• [Source texts of formatted documents]

-.-.-

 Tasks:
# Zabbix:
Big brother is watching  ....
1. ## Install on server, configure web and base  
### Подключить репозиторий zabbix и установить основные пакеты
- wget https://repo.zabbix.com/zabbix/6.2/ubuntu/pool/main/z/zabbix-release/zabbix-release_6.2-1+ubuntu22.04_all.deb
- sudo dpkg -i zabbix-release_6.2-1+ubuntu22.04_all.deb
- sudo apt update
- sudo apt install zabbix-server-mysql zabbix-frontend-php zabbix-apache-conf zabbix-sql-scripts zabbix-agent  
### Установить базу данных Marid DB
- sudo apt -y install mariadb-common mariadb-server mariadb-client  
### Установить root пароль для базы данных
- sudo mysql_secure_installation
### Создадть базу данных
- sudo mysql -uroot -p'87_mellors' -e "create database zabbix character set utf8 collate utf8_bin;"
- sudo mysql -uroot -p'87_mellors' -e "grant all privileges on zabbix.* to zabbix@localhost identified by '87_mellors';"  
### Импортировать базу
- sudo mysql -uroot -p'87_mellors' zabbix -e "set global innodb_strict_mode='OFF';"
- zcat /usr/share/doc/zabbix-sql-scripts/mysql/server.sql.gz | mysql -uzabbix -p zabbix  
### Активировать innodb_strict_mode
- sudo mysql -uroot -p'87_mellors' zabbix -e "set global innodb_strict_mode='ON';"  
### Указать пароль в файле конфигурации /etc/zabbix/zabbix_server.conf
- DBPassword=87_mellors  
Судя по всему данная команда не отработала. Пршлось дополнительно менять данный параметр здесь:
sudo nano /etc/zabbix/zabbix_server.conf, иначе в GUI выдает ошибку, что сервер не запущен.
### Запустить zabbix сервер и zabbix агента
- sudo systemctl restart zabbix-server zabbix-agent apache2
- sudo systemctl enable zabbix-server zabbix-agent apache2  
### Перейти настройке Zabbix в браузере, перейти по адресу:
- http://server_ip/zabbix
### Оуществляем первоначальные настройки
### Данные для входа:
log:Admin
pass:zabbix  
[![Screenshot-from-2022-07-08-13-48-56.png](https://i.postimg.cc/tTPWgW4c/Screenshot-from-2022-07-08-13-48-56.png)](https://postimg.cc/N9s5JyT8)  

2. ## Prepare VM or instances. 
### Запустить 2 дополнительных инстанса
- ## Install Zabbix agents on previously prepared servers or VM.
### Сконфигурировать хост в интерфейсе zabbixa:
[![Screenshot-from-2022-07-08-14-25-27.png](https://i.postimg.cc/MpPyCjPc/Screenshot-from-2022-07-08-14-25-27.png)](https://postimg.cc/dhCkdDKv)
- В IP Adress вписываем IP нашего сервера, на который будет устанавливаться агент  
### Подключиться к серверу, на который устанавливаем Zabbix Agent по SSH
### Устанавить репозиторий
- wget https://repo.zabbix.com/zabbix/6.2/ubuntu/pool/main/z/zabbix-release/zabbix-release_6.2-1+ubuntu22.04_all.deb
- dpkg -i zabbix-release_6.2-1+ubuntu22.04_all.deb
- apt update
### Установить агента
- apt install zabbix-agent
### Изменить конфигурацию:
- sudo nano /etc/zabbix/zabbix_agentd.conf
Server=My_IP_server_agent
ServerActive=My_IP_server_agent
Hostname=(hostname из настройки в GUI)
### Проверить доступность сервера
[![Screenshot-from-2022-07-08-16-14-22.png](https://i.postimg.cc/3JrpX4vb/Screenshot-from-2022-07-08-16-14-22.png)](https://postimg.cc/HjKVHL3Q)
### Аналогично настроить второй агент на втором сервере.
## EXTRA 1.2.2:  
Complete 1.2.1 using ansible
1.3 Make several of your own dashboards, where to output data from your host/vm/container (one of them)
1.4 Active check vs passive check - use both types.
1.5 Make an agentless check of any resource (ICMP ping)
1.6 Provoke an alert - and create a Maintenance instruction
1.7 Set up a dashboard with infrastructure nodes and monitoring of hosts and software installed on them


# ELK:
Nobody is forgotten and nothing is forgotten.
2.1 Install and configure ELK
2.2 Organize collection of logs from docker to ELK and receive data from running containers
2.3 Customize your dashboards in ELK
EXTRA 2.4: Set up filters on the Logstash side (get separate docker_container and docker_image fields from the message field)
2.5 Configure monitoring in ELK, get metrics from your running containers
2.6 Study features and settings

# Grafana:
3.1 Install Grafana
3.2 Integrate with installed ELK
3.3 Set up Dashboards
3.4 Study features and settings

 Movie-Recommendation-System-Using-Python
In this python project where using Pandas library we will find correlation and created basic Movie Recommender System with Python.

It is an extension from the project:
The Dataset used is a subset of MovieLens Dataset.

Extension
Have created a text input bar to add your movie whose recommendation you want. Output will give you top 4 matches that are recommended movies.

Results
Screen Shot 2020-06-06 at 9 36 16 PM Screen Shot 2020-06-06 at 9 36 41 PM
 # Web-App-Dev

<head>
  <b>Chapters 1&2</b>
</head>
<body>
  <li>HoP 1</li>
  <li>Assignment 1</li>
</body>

-.-.-

• [Task goal] Return each full line of the entries that contains the word "сервера".

• [Answer section]
- В IP Adress вписываем IP нашего сервера, на который будет устанавливаться агент  
### Проверить доступность сервера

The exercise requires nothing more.